Northern Ireland

Carer's charter: Parents call for Stormont law change

Sherol Matthews with her son William
Image caption Sherol Matthews has cared for her son William since he was struck by a car 26 years ago

Northern Ireland is the only part of the UK where the protection of carers is not enshrined in law.

Now, a group of parents who are aged over 60 and look after disabled children are calling on the assembly to change that.

Sherol Matthews, from Bangor, County Down, has been the main carer for her son William since he was knocked down by a car in 1990.

He was six years old. "Life just changed in a second," she said.

"It was a long haul after that. He was unconscious in hospital for nearly five months.

Image caption Sherol Matthews said William was 'a different character' after he was seriously hurt

"It was traumatic. We didn't know if he was going to make it or not, but thankfully he did.

"It was difficult to register that we had actually lost the William that we had, but we had got a new one in his place with lots of different character qualities.

"But, we're so thankful that he's still with us - he's a different character than he was but there's still the rascal side to him and he has a great sense of humour."

What Sherol was not prepared for was the additional battle over the years with social services for help in caring for her son.

'No respite'

She said the most frustrating aspect was dealing with different people every time the family needed help and that, even after filling out multiple forms, there was no guarantee that help would be available.

Image caption William Matthews was unconscious for five months after being struck by a car

"I think if they see you managing, then you're left to manage," she said.

"You have to go through such a ream of forms and, even then, it's often turned down.

"I'm not alone in this and it's awful always feeling that you have to beg and battle for each little thing."

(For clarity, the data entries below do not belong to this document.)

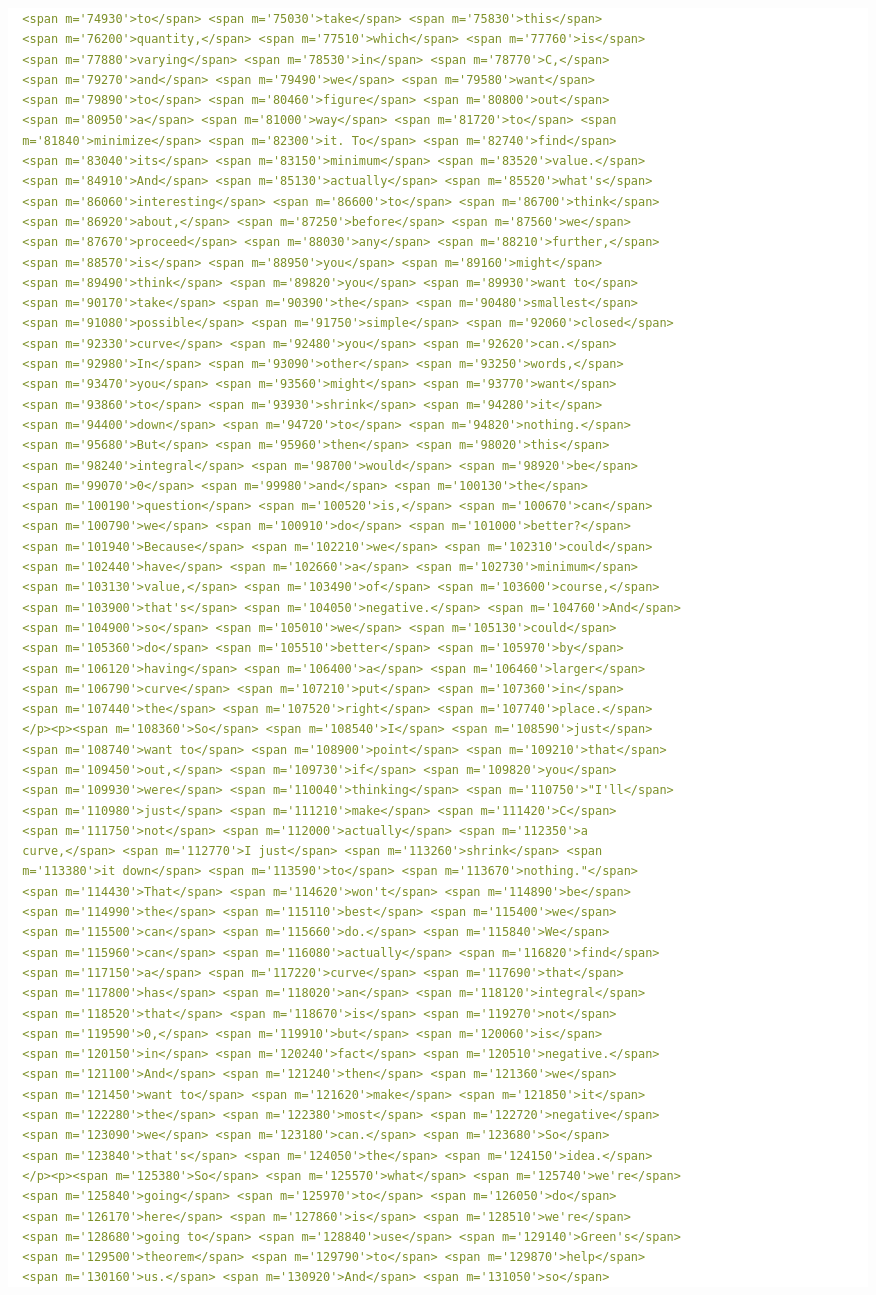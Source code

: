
 ```yaml
  <span m='74930'>to</span> <span m='75030'>take</span> <span m='75830'>this</span>
  <span m='76200'>quantity,</span> <span m='77510'>which</span> <span m='77760'>is</span>
  <span m='77880'>varying</span> <span m='78530'>in</span> <span m='78770'>C,</span>
  <span m='79270'>and</span> <span m='79490'>we</span> <span m='79580'>want</span>
  <span m='79890'>to</span> <span m='80460'>figure</span> <span m='80800'>out</span>
  <span m='80950'>a</span> <span m='81000'>way</span> <span m='81720'>to</span> <span
  m='81840'>minimize</span> <span m='82300'>it. To</span> <span m='82740'>find</span>
  <span m='83040'>its</span> <span m='83150'>minimum</span> <span m='83520'>value.</span>
  <span m='84910'>And</span> <span m='85130'>actually</span> <span m='85520'>what's</span>
  <span m='86060'>interesting</span> <span m='86600'>to</span> <span m='86700'>think</span>
  <span m='86920'>about,</span> <span m='87250'>before</span> <span m='87560'>we</span>
  <span m='87670'>proceed</span> <span m='88030'>any</span> <span m='88210'>further,</span>
  <span m='88570'>is</span> <span m='88950'>you</span> <span m='89160'>might</span>
  <span m='89490'>think</span> <span m='89820'>you</span> <span m='89930'>want to</span>
  <span m='90170'>take</span> <span m='90390'>the</span> <span m='90480'>smallest</span>
  <span m='91080'>possible</span> <span m='91750'>simple</span> <span m='92060'>closed</span>
  <span m='92330'>curve</span> <span m='92480'>you</span> <span m='92620'>can.</span>
  <span m='92980'>In</span> <span m='93090'>other</span> <span m='93250'>words,</span>
  <span m='93470'>you</span> <span m='93560'>might</span> <span m='93770'>want</span>
  <span m='93860'>to</span> <span m='93930'>shrink</span> <span m='94280'>it</span>
  <span m='94400'>down</span> <span m='94720'>to</span> <span m='94820'>nothing.</span>
  <span m='95680'>But</span> <span m='95960'>then</span> <span m='98020'>this</span>
  <span m='98240'>integral</span> <span m='98700'>would</span> <span m='98920'>be</span>
  <span m='99070'>0</span> <span m='99980'>and</span> <span m='100130'>the</span>
  <span m='100190'>question</span> <span m='100520'>is,</span> <span m='100670'>can</span>
  <span m='100790'>we</span> <span m='100910'>do</span> <span m='101000'>better?</span>
  <span m='101940'>Because</span> <span m='102210'>we</span> <span m='102310'>could</span>
  <span m='102440'>have</span> <span m='102660'>a</span> <span m='102730'>minimum</span>
  <span m='103130'>value,</span> <span m='103490'>of</span> <span m='103600'>course,</span>
  <span m='103900'>that's</span> <span m='104050'>negative.</span> <span m='104760'>And</span>
  <span m='104900'>so</span> <span m='105010'>we</span> <span m='105130'>could</span>
  <span m='105360'>do</span> <span m='105510'>better</span> <span m='105970'>by</span>
  <span m='106120'>having</span> <span m='106400'>a</span> <span m='106460'>larger</span>
  <span m='106790'>curve</span> <span m='107210'>put</span> <span m='107360'>in</span>
  <span m='107440'>the</span> <span m='107520'>right</span> <span m='107740'>place.</span>
  </p><p><span m='108360'>So</span> <span m='108540'>I</span> <span m='108590'>just</span>
  <span m='108740'>want to</span> <span m='108900'>point</span> <span m='109210'>that</span>
  <span m='109450'>out,</span> <span m='109730'>if</span> <span m='109820'>you</span>
  <span m='109930'>were</span> <span m='110040'>thinking</span> <span m='110750'>"I'll</span>
  <span m='110980'>just</span> <span m='111210'>make</span> <span m='111420'>C</span>
  <span m='111750'>not</span> <span m='112000'>actually</span> <span m='112350'>a
  curve,</span> <span m='112770'>I just</span> <span m='113260'>shrink</span> <span
  m='113380'>it down</span> <span m='113590'>to</span> <span m='113670'>nothing."</span>
  <span m='114430'>That</span> <span m='114620'>won't</span> <span m='114890'>be</span>
  <span m='114990'>the</span> <span m='115110'>best</span> <span m='115400'>we</span>
  <span m='115500'>can</span> <span m='115660'>do.</span> <span m='115840'>We</span>
  <span m='115960'>can</span> <span m='116080'>actually</span> <span m='116820'>find</span>
  <span m='117150'>a</span> <span m='117220'>curve</span> <span m='117690'>that</span>
  <span m='117800'>has</span> <span m='118020'>an</span> <span m='118120'>integral</span>
  <span m='118520'>that</span> <span m='118670'>is</span> <span m='119270'>not</span>
  <span m='119590'>0,</span> <span m='119910'>but</span> <span m='120060'>is</span>
  <span m='120150'>in</span> <span m='120240'>fact</span> <span m='120510'>negative.</span>
  <span m='121100'>And</span> <span m='121240'>then</span> <span m='121360'>we</span>
  <span m='121450'>want to</span> <span m='121620'>make</span> <span m='121850'>it</span>
  <span m='122280'>the</span> <span m='122380'>most</span> <span m='122720'>negative</span>
  <span m='123090'>we</span> <span m='123180'>can.</span> <span m='123680'>So</span>
  <span m='123840'>that's</span> <span m='124050'>the</span> <span m='124150'>idea.</span>
  </p><p><span m='125380'>So</span> <span m='125570'>what</span> <span m='125740'>we're</span>
  <span m='125840'>going</span> <span m='125970'>to</span> <span m='126050'>do</span>
  <span m='126170'>here</span> <span m='127860'>is</span> <span m='128510'>we're</span>
  <span m='128680'>going to</span> <span m='128840'>use</span> <span m='129140'>Green's</span>
  <span m='129500'>theorem</span> <span m='129790'>to</span> <span m='129870'>help</span>
  <span m='130160'>us.</span> <span m='130920'>And</span> <span m='131050'>so</span>
```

The last five years have been especially hard with no respite, Sherol said.

"There was a place that I'd battled for years to get him into but because he was a wheelchair user, it wasn't readily available to him."

Finally, after telling her story at a conference two months ago, William was offered four days a month in a respite facility.

"He loves it, he's very happy there. And it means I can go to bed when I want and get up when I want on those four days.

"And I can even go out some night after tea time because I don't have to do the night-time routine."

Sherol's biggest concern is what will happen to William when she can no longer look after him.

He is getting bigger and heavier, and Sherol said she is struggling morning and evenings after the personal care she has carried out for over 25 years.

The charity Positive Futures has been helping Sherol, and many other families, put together a proposal for a Carer's Charter.

"The charter asks for things like the simplification of process, the simplification of paperwork" said Agnes Lunny, the charity's chief executive.

Image caption Sherol said she wants her son's future care to be "in his own home where he's happiest"

"We're asking for a single point of contact for families with health and social services and, above all, we're asking for joined-up government."

Sherol is hopeful that future carers will not face the battle she has faced.

"There have been many times when I've reached crisis point and I've had to walk away and go into a room and cry.

"But, we got over it.

"I never want to put him into care because William is very much a sociable person but he's happiest in his own surround so that's why I want his future care to be in his own home where he's happiest."